Entries below include pictures. Output exactly the lines from the one with "length is 5." down to the one with "C++ implementation for", both ends included, and leave the pictures out.

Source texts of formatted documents
- - - - -

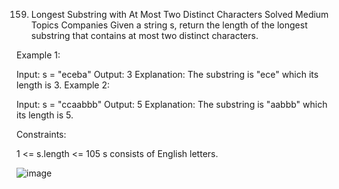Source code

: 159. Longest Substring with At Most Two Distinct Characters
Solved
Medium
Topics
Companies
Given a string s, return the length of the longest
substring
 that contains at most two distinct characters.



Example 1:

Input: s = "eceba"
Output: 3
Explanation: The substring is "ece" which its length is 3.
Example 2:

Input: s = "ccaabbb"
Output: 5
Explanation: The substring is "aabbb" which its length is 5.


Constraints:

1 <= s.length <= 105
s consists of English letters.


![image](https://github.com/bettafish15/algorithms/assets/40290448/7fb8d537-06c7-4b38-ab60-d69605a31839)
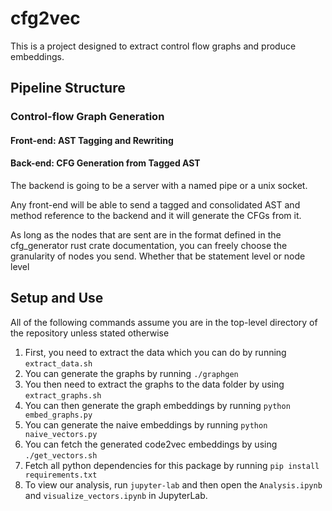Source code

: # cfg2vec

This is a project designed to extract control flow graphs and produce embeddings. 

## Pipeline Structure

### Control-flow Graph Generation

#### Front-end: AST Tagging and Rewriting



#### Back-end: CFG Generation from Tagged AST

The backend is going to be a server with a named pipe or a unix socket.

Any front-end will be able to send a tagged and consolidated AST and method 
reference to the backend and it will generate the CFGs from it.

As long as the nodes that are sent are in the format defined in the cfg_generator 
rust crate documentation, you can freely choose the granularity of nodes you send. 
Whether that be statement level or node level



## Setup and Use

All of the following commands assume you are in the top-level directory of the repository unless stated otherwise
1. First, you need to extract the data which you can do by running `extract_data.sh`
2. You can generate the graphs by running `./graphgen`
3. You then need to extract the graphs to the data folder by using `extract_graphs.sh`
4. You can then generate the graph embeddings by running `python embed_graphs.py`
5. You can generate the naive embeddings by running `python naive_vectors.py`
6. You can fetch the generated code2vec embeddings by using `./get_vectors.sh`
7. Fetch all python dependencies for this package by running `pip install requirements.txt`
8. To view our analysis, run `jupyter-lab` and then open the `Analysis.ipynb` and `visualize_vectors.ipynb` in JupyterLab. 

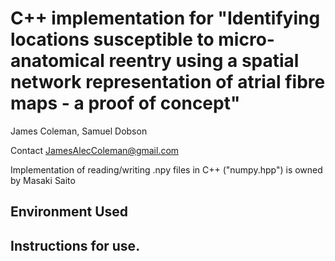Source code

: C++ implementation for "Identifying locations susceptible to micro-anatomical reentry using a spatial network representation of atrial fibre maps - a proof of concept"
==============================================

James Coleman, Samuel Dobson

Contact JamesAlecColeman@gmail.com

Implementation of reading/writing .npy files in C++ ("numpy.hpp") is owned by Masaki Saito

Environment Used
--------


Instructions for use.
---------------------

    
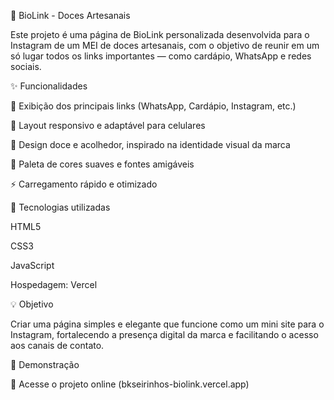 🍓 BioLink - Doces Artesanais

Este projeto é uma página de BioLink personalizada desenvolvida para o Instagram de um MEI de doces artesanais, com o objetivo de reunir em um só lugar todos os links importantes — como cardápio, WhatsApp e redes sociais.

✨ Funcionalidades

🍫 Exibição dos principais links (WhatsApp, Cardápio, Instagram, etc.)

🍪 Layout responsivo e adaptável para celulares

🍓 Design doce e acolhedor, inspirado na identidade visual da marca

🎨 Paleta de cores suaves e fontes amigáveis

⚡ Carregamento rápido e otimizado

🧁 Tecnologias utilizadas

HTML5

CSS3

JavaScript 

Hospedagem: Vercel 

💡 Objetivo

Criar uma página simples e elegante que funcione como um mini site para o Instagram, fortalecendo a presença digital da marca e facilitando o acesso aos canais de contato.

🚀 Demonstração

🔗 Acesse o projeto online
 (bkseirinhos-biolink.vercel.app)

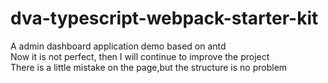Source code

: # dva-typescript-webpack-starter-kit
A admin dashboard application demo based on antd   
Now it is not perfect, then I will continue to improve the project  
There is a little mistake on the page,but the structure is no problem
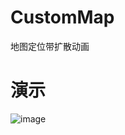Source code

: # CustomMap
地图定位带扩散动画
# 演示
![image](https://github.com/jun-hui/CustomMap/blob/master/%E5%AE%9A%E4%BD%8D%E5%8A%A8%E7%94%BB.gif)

- - - - -

● **SOLUTION FOR THIS TASK**
Explanation: The substring is "aabbb" which its length is 5.


Constraints:

1 <= s.length <= 105
s consists of English letters.


![image](https://github.com/bettafish15/algorithms/assets/40290448/7fb8d537-06c7-4b38-ab60-d69605a31839)
Source code

: # cfg2vec

This is a project designed to extract control flow graphs and produce embeddings. 

## Pipeline Structure

### Control-flow Graph Generation

#### Front-end: AST Tagging and Rewriting



#### Back-end: CFG Generation from Tagged AST

The backend is going to be a server with a named pipe or a unix socket.

Any front-end will be able to send a tagged and consolidated AST and method 
reference to the backend and it will generate the CFGs from it.

As long as the nodes that are sent are in the format defined in the cfg_generator 
rust crate documentation, you can freely choose the granularity of nodes you send. 
Whether that be statement level or node level



## Setup and Use

All of the following commands assume you are in the top-level directory of the repository unless stated otherwise
1. First, you need to extract the data which you can do by running `extract_data.sh`
2. You can generate the graphs by running `./graphgen`
3. You then need to extract the graphs to the data folder by using `extract_graphs.sh`
4. You can then generate the graph embeddings by running `python embed_graphs.py`
5. You can generate the naive embeddings by running `python naive_vectors.py`
6. You can fetch the generated code2vec embeddings by using `./get_vectors.sh`
7. Fetch all python dependencies for this package by running `pip install requirements.txt`
8. To view our analysis, run `jupyter-lab` and then open the `Analysis.ipynb` and `visualize_vectors.ipynb` in JupyterLab. 

Source code

: C++ implementation for "Identifying locations susceptible to micro-anatomical reentry using a spatial network representation of atrial fibre maps - a proof of concept"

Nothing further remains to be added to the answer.